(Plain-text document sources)
◆ ◆ ◆ ◆ ◆
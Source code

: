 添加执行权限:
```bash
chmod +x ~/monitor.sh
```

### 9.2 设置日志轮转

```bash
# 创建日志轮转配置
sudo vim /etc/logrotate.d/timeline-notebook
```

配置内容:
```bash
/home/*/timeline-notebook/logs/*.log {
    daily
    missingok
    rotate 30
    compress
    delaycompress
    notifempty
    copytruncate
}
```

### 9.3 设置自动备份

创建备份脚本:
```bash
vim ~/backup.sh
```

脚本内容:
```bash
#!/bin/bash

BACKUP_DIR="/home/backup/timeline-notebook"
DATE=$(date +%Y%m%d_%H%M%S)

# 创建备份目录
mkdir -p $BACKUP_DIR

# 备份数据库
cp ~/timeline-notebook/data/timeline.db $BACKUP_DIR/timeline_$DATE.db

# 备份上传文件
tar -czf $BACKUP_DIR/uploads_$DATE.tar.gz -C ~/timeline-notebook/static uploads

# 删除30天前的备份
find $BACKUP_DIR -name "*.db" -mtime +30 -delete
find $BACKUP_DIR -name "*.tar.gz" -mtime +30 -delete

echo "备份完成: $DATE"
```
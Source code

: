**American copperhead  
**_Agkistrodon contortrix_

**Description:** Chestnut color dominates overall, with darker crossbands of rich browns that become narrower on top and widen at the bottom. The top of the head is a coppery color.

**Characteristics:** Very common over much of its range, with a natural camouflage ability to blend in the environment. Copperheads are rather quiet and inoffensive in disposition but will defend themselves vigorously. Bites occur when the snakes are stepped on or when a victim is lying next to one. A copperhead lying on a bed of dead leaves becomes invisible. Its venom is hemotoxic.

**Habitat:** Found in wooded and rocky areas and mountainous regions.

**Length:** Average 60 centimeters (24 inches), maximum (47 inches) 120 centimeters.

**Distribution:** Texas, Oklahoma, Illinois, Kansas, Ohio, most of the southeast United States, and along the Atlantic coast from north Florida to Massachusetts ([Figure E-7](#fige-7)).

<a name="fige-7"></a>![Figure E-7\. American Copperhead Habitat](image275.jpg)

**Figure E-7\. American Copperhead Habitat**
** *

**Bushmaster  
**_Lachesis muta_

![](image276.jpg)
◆ ◆ ◆ ◆ ◆
__Task statement__: Every line above should be retyped exactly as given.

__Answer area__:
Source code

: 添加执行权限:
```bash
chmod +x ~/monitor.sh
```

### 9.2 设置日志轮转

```bash
# 创建日志轮转配置
sudo vim /etc/logrotate.d/timeline-notebook
```

配置内容:
```bash
/home/*/timeline-notebook/logs/*.log {
    daily
    missingok
    rotate 30
    compress
    delaycompress
    notifempty
    copytruncate
}
```

### 9.3 设置自动备份

创建备份脚本:
```bash
vim ~/backup.sh
```

脚本内容:
```bash
#!/bin/bash

BACKUP_DIR="/home/backup/timeline-notebook"
DATE=$(date +%Y%m%d_%H%M%S)

# 创建备份目录
mkdir -p $BACKUP_DIR

# 备份数据库
cp ~/timeline-notebook/data/timeline.db $BACKUP_DIR/timeline_$DATE.db

# 备份上传文件
tar -czf $BACKUP_DIR/uploads_$DATE.tar.gz -C ~/timeline-notebook/static uploads

# 删除30天前的备份
find $BACKUP_DIR -name "*.db" -mtime +30 -delete
find $BACKUP_DIR -name "*.tar.gz" -mtime +30 -delete

echo "备份完成: $DATE"
```
Source code

:**American copperhead  
**_Agkistrodon contortrix_

**Description:** Chestnut color dominates overall, with darker crossbands of rich browns that become narrower on top and widen at the bottom. The top of the head is a coppery color.

**Characteristics:** Very common over much of its range, with a natural camouflage ability to blend in the environment. Copperheads are rather quiet and inoffensive in disposition but will defend themselves vigorously. Bites occur when the snakes are stepped on or when a victim is lying next to one. A copperhead lying on a bed of dead leaves becomes invisible. Its venom is hemotoxic.

**Habitat:** Found in wooded and rocky areas and mountainous regions.

**Length:** Average 60 centimeters (24 inches), maximum (47 inches) 120 centimeters.

**Distribution:** Texas, Oklahoma, Illinois, Kansas, Ohio, most of the southeast United States, and along the Atlantic coast from north Florida to Massachusetts ([Figure E-7](#fige-7)).

<a name="fige-7"></a>![Figure E-7\. American Copperhead Habitat](image275.jpg)

**Figure E-7\. American Copperhead Habitat**
** *

**Bushmaster  
**_Lachesis muta_

![](image276.jpg)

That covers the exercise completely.